Yo, agotada por la huida, los sobresaltos y las desgracias acumuladas del día, me desplomé de bruces en el suelo. Con un esfuerzo torpe me arrastré hasta la pared y me apoyé contra ella, intentando que mis pulmones no resoplaran como una locomotora fuera de control.

El hombre permanecía junto a la puerta. Pegó la oreja contra la madera, atento al exterior. Al principio parecía seguro, casi sereno, pero pronto llegó el sonido que nos heló la sangre: un gruñido grave, justo en el porche. El oso. La bestia bufó, olfateando con fuerza, y luego rascó con las garras las tablas de la entrada, dejando un chirrido seco que se me clavó en los nervios.

El barbudo se apartó despacio, como si temiera que hasta el roce de sus botas pudiera delatarlo. Sin dejar de mirar el cerrojo, retrocedió paso a paso. El silencio que siguió era tan denso que dolía. Solo lo interrumpía el tic-tac monótono de un reloj torcido colgado sobre la mesa y el resoplido irritado del animal al otro lado. Incluso el perro, que hacía un momento se quejaba, había quedado petrificado; solo asomaba la cabeza bajo la mesa, moviendo sus pobladas cejas al ritmo de su miedo.

El hombre cruzó la estancia en apenas dos zancadas. Aquella habitación servía al mismo tiempo de pasillo y cocina, y al fondo se abría una puerta tan baja que tuvo que agacharse para no golpearse la frente. Desapareció tras ella un instante y volvió enseguida. Ahora llevaba en brazos una escopeta y una caja de cartuchos.

Sin perder tiempo, abrió la recámara y encajó dos proyectiles con manos rápidas pero firmes. Luego se acercó a la ventana más próxima, pegó el rostro al cristal y escrutó el exterior con la mirada tensa. Primero giró la vista hacia un lado, luego hacia el otro, los ojos chispeando de inquietud. El ceño se le frunció como una cuerda tensa. No satisfecho, se movió hacia la segunda ventana y volvió a inspeccionar el claro, rascándose la nuca distraídamente antes de apoyar la nariz contra el vidrio, intentando descifrar qué demonios estaba pasando ahí fuera.

Yo seguía en el suelo, pegada a la pared, intentando hacerme invisible.
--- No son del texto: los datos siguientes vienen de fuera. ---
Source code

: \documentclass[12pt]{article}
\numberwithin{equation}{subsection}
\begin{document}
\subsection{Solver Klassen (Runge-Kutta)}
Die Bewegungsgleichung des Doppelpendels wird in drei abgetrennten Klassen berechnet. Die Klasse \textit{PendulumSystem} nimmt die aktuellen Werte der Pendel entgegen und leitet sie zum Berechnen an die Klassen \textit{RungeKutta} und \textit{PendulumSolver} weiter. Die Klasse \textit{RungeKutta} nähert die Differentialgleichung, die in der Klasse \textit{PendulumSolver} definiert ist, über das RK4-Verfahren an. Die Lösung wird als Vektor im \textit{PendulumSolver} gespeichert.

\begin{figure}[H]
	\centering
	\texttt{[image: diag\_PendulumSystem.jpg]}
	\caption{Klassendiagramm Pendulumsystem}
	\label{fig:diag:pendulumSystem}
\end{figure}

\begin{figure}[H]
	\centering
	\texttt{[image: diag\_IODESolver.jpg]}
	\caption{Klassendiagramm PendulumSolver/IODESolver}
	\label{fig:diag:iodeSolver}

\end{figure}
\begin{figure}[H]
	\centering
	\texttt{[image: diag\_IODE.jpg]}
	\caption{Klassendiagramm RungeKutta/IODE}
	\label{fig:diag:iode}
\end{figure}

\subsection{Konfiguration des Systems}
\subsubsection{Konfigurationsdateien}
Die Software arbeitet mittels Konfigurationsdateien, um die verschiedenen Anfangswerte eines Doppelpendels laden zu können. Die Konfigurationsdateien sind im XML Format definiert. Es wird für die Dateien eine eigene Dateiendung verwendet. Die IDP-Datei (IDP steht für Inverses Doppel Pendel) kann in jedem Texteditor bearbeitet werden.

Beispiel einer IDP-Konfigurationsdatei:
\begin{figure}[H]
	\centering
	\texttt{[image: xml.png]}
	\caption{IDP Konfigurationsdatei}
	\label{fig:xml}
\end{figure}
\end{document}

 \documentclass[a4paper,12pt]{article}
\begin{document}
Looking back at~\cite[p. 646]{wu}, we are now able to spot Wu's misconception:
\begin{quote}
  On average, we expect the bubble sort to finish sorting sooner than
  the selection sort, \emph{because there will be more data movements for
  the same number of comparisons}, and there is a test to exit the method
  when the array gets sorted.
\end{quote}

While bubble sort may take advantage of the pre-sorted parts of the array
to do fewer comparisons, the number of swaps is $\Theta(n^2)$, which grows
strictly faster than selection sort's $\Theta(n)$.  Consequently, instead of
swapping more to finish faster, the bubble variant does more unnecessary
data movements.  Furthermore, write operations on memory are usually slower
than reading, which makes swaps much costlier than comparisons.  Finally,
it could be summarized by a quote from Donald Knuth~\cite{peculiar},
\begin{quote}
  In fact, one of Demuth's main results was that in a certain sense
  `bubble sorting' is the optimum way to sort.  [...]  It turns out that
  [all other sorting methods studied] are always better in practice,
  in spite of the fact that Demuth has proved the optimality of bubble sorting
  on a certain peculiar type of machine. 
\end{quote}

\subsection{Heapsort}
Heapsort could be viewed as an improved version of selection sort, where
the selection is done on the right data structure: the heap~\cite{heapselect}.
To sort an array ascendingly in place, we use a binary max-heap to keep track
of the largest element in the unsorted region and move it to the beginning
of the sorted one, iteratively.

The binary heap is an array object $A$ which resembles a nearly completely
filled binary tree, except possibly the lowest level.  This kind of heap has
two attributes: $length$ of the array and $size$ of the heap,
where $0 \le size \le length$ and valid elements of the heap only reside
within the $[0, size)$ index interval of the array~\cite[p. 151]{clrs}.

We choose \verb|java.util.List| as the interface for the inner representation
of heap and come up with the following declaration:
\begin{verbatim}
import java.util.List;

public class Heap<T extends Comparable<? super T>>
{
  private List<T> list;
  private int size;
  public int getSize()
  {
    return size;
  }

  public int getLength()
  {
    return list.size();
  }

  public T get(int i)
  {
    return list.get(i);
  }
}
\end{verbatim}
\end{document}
Cada latido de mi corazón era un tambor retumbando en mis oídos. Respirar se sentía imprudente, como si incluso el aire pudiera delatarme.

Un minuto después, ocurrió lo que menos esperaba: se giró. Llevaba todavía la escopeta en una mano y, de repente, todo en él irradiaba amenaza. Sentí cómo las piernas me temblaban por sí solas.

Oh, cuánto deseé desmayarme otra vez… cualquier cosa antes que mirar aquel rostro duro, cubierto por una barba roja, espesa y salvaje. Sus ojos eran peores que los del oso, brillando con ferocidad animal que me hizo tragar saliva. Era grande, sólido como una montaña… y esas manos… ¡esas manos! No podía olvidar cómo blandía el hacha, seguro y rápido, como si los troncos fueran juguetes.

—Parece que se ha ido —dijo al fin, con voz ronca y grave, como si las palabras hubieran tenido que abrirse paso a la fuerza desde lo más hondo de su pecho.

¡La voz! Me estremecí. Por alguna razón, me impresionó más que la escopeta o incluso que el oso. Había estado convencida de que era mudo, un bruto silencioso; descubrir lo contrario me sacudió por dentro.

Pasó junto a mí sin mirarme, hacia el fregadero. Allí había dos cubos metálicos con tapas. Colgó la escopeta de un codo, tomó un cazo de un gancho en la pared y destapó uno de los baldes. Hundió el cazo, lo llenó de agua y bebió con ansia, grandes tragos que hicieron temblar su garganta. Las gotas se escurrían por su barba rojiza y rizada, brillando con la poca luz de la cabaña. Cuando terminó, se secó la barba con la manga áspera de la camisa… y entonces, se volvió hacia mí.

—¿Cómo te llamas? —preguntó, su voz grave resonando en la habitación como un tambor.

—Li… —tartamudeé, con la garganta seca—, Lisa.

—Bueno, hola, Lisa —dijo, con una sonrisa torcida filtrándose entre la barba, mostrando algo que no era ni amable ni humano—. ¿Qué vamos a hacer?

Un sollozo escapó de mis labios y retrocedí, clavándome en la pared, intentando ganar espacio.

—¡Déjame ir, por favor! —crucé las manos suplicando—. Me iré y no diré nada a nadie. Nunca le contaré a nadie. ¡Por favor!

Se inclinó, ladeando la cabeza, evaluando mi sinceridad.